Monday, October 09, 2006

Happiness is a Warm Gummi

Everybody loves griping about Corporate America. Hell, I do.* Wells Fargo has a small dustbuster attached to my checking account, my Chuck Taylors, after Nike bought them out, fell apart and crumbled like the Yankees this weekend, and Cingular hands me usurious bills without the ability to properly explain them ("Listen: I promise I didn't sign up for a daily Teen Flirt Horoscope Text Message. Now, the Nelly ringtones, well, that's a whole other thing.) Companies have more power than I do. Their votes count more than mine do. They have a cooler logo than I have. Then list goes on, on, on.

But this weekend, I was not bemoaning the massive bilking machine called Corporate America. No. I was applauding it. Because this weekend, instead of perpetrating horrible product placements in otherwise enjoyable movies---Ahem, Thomas Crowne Affair---Corporate America gave me free Young Frankenstein and free blueglass, both outside, on a weekend where San Francisco dressed up like Santa Barbara and hovered its temperatures in the mid 70s. All was well with the world. Or at least, my world. The world at large is never doing all that well.

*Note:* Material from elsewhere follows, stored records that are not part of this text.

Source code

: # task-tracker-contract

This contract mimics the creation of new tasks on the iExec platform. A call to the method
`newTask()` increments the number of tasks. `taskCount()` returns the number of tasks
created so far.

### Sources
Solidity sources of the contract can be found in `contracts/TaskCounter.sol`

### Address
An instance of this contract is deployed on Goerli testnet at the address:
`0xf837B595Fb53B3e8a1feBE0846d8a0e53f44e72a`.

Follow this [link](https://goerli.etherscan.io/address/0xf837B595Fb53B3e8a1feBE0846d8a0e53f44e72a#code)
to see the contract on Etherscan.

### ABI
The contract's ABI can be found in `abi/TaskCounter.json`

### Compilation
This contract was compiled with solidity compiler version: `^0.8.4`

When everything you do for an entire weekend is free and outdoors, all you really need is food and drink. Which, when you boil it right down, is all most humans need anyway. (Sometimes though, I kind of wish we were more...reptilian. Like a snake. Then, instead all that bothersome eating three times a day thing, you'd just eat one or two elephantine meals a month and spend the next week layed up on a barcalounger digesting. Added bonus: when driving through Ohio, we'd never have to stop at one of those frightening gas station conglomerations of Burger Kings, S'barros, and Bojangleseses, all sharing one dining room filled with astonishingly pale lardos). So, with sandwiches, chips, and beers that even homeless guys would turn their noses at**, I spent the weekend lounging in the sun, sporting a terribly embarrassing mustache & mutton chop combination that was shaved on the way to full baby face. I looked sort of like the villain in an early 1900s silent movie. Picture me tying some blonde to the train tracks, hair slicked back under a top hat, cackling, looking askance, thoroughly enjoying myself.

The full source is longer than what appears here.